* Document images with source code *
------------------------
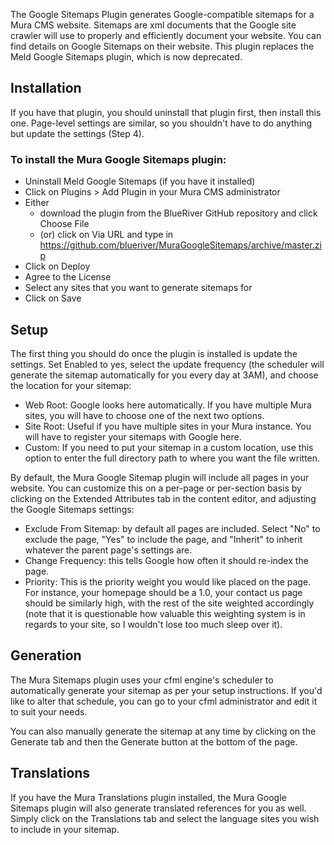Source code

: The Google Sitemaps Plugin generates Google-compatible sitemaps for a Mura CMS website. Sitemaps are xml documents that the Google site crawler will use to properly and efficiently document your website. You can find details on Google Sitemaps on their website. This plugin replaces the Meld Google Sitemaps plugin, which is now deprecated.

## Installation

If you have that plugin, you should uninstall that plugin first, then install this one. Page-level settings are similar, so you shouldn't have to do anything but update the settings (Step 4).

### To install the Mura Google Sitemaps plugin:

- Uninstall Meld Google Sitemaps (if you have it installed)
- Click on Plugins > Add Plugin in your Mura CMS administrator
- Either
   - download the plugin from the BlueRiver GitHub repository and click Choose File
   - (or) click on Via URL and type in https://github.com/blueriver/MuraGoogleSitemaps/archive/master.zip
- Click on Deploy
- Agree to the License
- Select any sites that you want to generate sitemaps for
- Click on Save

## Setup

The first thing you should do once the plugin is installed is update the settings. Set Enabled to yes, select the update frequency (the scheduler will generate the sitemap automatically for you every day at 3AM), and choose the location for your sitemap:

- Web Root: Google looks here automatically. If you have multiple Mura sites, you will have to choose one of the next two options.
- Site Root: Useful if you have multiple sites in your Mura instance. You will have to register your sitemaps with Google here.
- Custom: If you need to put your sitemap in a custom location, use this option to enter the full directory path to where you want the file written.

By default, the Mura Google Sitemap plugin will include all pages in your website. You can customize this on a per-page or per-section basis by clicking on the Extended Attributes tab in the content editor, and adjusting the Google Sitemaps settings:

- Exclude From Sitemap: by default all pages are included. Select "No" to exclude the page, "Yes" to include the page, and "Inherit" to inherit whatever the parent page's settings are.
- Change Frequency: this tells Google how often it should re-index the page.
- Priority: This is the priority weight you would like placed on the page. For instance, your homepage should be a 1.0, your contact us page should be similarly high, with the rest of the site weighted accordingly (note that it is questionable how valuable this weighting system is in regards to your site, so I wouldn't lose too much sleep over it).

## Generation

The Mura Sitemaps plugin uses your cfml engine's scheduler to automatically generate your sitemap as per your setup instructions. If you'd like to alter that schedule, you can go to your cfml administrator and edit it to suit your needs.

You can also manually generate the sitemap at any time by clicking on the Generate tab and then the Generate button at the bottom of the page.

<!--
## News

You can also generate news sitemaps. If your site generates news compatible with Google's guidelines, you can enable this feature under the News tab. Set Enabled to turn this feature on, and then select an existing Content Collection that will act as a source for the news sitemap. Note that as per the Google news sitemap regulations, the sitemap will only contain items published within the last two days. Also, this sitemap is generate on a daily schedule as well as every time you click on the manual Generate button (see above).
-->

## Translations

If you have the Mura Translations plugin installed, the Mura Google Sitemaps plugin will also generate translated references for you as well. Simply click on the Translations tab and select the language sites you wish to include in your sitemap.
------------------------
* Task details *
Copy all the data exactly as written, but skip any picture.

* Exercise solution *
Source code

: The Google Sitemaps Plugin generates Google-compatible sitemaps for a Mura CMS website. Sitemaps are xml documents that the Google site crawler will use to properly and efficiently document your website. You can find details on Google Sitemaps on their website. This plugin replaces the Meld Google Sitemaps plugin, which is now deprecated.

## Installation

If you have that plugin, you should uninstall that plugin first, then install this one. Page-level settings are similar, so you shouldn't have to do anything but update the settings (Step 4).

### To install the Mura Google Sitemaps plugin:

- Uninstall Meld Google Sitemaps (if you have it installed)
- Click on Plugins > Add Plugin in your Mura CMS administrator
- Either
   - download the plugin from the BlueRiver GitHub repository and click Choose File
   - (or) click on Via URL and type in https://github.com/blueriver/MuraGoogleSitemaps/archive/master.zip
- Click on Deploy
- Agree to the License
- Select any sites that you want to generate sitemaps for
- Click on Save

## Setup

The first thing you should do once the plugin is installed is update the settings. Set Enabled to yes, select the update frequency (the scheduler will generate the sitemap automatically for you every day at 3AM), and choose the location for your sitemap:

- Web Root: Google looks here automatically. If you have multiple Mura sites, you will have to choose one of the next two options.
- Site Root: Useful if you have multiple sites in your Mura instance. You will have to register your sitemaps with Google here.
- Custom: If you need to put your sitemap in a custom location, use this option to enter the full directory path to where you want the file written.

By default, the Mura Google Sitemap plugin will include all pages in your website. You can customize this on a per-page or per-section basis by clicking on the Extended Attributes tab in the content editor, and adjusting the Google Sitemaps settings:

- Exclude From Sitemap: by default all pages are included. Select "No" to exclude the page, "Yes" to include the page, and "Inherit" to inherit whatever the parent page's settings are.
- Change Frequency: this tells Google how often it should re-index the page.
- Priority: This is the priority weight you would like placed on the page. For instance, your homepage should be a 1.0, your contact us page should be similarly high, with the rest of the site weighted accordingly (note that it is questionable how valuable this weighting system is in regards to your site, so I wouldn't lose too much sleep over it).

## Generation

The Mura Sitemaps plugin uses your cfml engine's scheduler to automatically generate your sitemap as per your setup instructions. If you'd like to alter that schedule, you can go to your cfml administrator and edit it to suit your needs.

You can also manually generate the sitemap at any time by clicking on the Generate tab and then the Generate button at the bottom of the page.

<!--
## News

You can also generate news sitemaps. If your site generates news compatible with Google's guidelines, you can enable this feature under the News tab. Set Enabled to turn this feature on, and then select an existing Content Collection that will act as a source for the news sitemap. Note that as per the Google news sitemap regulations, the sitemap will only contain items published within the last two days. Also, this sitemap is generate on a daily schedule as well as every time you click on the manual Generate button (see above).
-->

## Translations

If you have the Mura Translations plugin installed, the Mura Google Sitemaps plugin will also generate translated references for you as well. Simply click on the Translations tab and select the language sites you wish to include in your sitemap.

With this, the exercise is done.